Cycle count criteria may be based on different criteria such as:
- Control groups. When you make your counts focused on a small control group of items so that based on the errors found you may establish your cycle counting criteria.
- Random samples. Used to control large quantities of similar items
- ABC analysis: the most commonly used procedure which we will describe as follows:
- Take the dollar value of your annual inventory usage for each of the items you carry in stock, and classifying them into three categories: A. the expensive few which should involve the total value of 70% of your items and approximately 10% of the items, B. the medium value items which represent 20% of the value and approximately 20% of your items, and C. your trivial many which represent only 10% of your dollar value but approximately 10% of the value.

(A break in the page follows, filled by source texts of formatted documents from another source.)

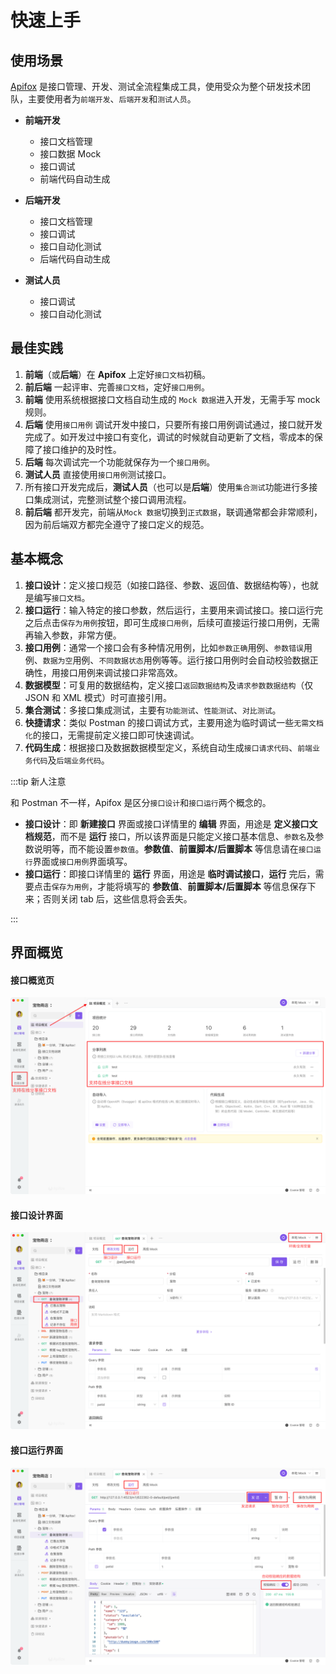 # 快速上手

## 使用场景

[Apifox](https://www.apifox.cn/) 是接口管理、开发、测试全流程集成工具，使用受众为整个研发技术团队，主要使用者为`前端开发`、`后端开发`和`测试人员`。

- **前端开发**

  - 接口文档管理
  - 接口数据 Mock
  - 接口调试
  - 前端代码自动生成

- **后端开发**

  - 接口文档管理
  - 接口调试
  - 接口自动化测试
  - 后端代码自动生成

- **测试人员**
  - 接口调试
  - 接口自动化测试

## 最佳实践

1. **前端**（或**后端**）在 **Apifox** 上定好`接口文档`初稿。
2. **前后端** 一起评审、完善`接口文档`，定好`接口用例`。
3. **前端** 使用系统根据接口文档自动生成的 `Mock 数据`进入开发，无需手写 mock 规则。
4. **后端** 使用`接口用例` 调试开发中接口，只要所有接口用例调试通过，接口就开发完成了。如开发过中接口有变化，调试的时候就自动更新了文档，零成本的保障了接口维护的及时性。
5. **后端** 每次调试完一个功能就保存为一个`接口用例`。
6. **测试人员** 直接使用`接口用例`测试接口。
7. 所有接口开发完成后，**测试人员**（也可以是**后端**）使用`集合测试`功能进行多接口集成测试，完整测试整个接口调用流程。
8. **前后端** 都开发完，前端从`Mock 数据`切换到`正式数据`，联调通常都会非常顺利，因为前后端双方都完全遵守了接口定义的规范。

## 基本概念

1. **接口设计**：定义接口规范（如接口路径、参数、返回值、数据结构等），也就是编写`接口文档`。
2. **接口运行**：输入特定的接口参数，然后运行，主要用来调试接口。接口运行完之后点击`保存为用例`按钮，即可生成`接口用例`，后续可直接运行接口用例，无需再输入参数，非常方便。
3. **接口用例**：通常一个接口会有多种情况用例，比如`参数正确`用例、`参数错误`用例、`数据为空`用例、`不同数据状态`用例等等。运行接口用例时会自动校验数据正确性，用接口用例来调试接口非常高效。
4. **数据模型**：可复用的数据结构，定义接口`返回数据结构`及`请求参数数据结构`（仅 JSON 和 XML 模式）时可直接引用。
5. **集合测试**：多接口集成测试，主要有`功能测试`、`性能测试`、`对比测试`。
6. **快捷请求**：类似 Postman 的接口调试方式，主要用途为临时调试一些`无需文档化`的接口，无需提前定义接口即可快速调试。
7. **代码生成**：根据接口及数据数据模型定义，系统自动生成`接口请求代码`、`前端业务代码`及`后端业务代码`。

:::tip 新人注意

和 Postman 不一样，Apifox 是区分`接口设计`和`接口运行`两个概念的。

- **接口设计**：即 **新建接口** 界面或接口详情里的 **编辑** 界面，用途是 **定义接口文档规范**，而不是 **运行** 接口，所以该界面是只能定义接口基本信息、`参数名`及参数说明等，而不能设置`参数值`。**参数值**、**前置脚本/后置脚本** 等信息请在`接口运行`界面或`接口用例`界面填写。
- **接口运行**：即接口详情里的 **运行** 界面，用途是 **临时调试接口**，**运行** 完后，需要点击`保存为用例`，才能将填写的 **参数值**、**前置脚本/后置脚本** 等信息保存下来；否则关闭 tab 后，这些信息将会丢失。

:::



## 界面概览

#### 接口概览页

![](../../assets/img/introduce/introduce-1.png)

#### 接口设计界面

![](../../assets/img/introduce/introduce-2.png)

#### 接口运行界面

![](../../assets/img/introduce/introduce-3.png)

- Establish the frequency of cycle counts for each category using the criteria of more frequent counts of your high value items and less cycle counts for your trivial many.
- Establish the number of items to be counted every cycle count period.
My preferred criteria have been counting every cycle count period only the items that had movement during the past period (both entries or issues). The reason why I prefer this method is that inventory records have a higher chance for errors when they have movement. There is a smaller chance for discrepancies when the records have not changed (except in cases of pilferage). Another benefit in applying this method is that the discrepancies detected have probably taken place in a recent period and therefore is will be easier to track them and find the root cause of the mistake.
If you apply this criteria on your cycle counts, you should keep a record of the items that were never counted during the year to make a special cycle count for them.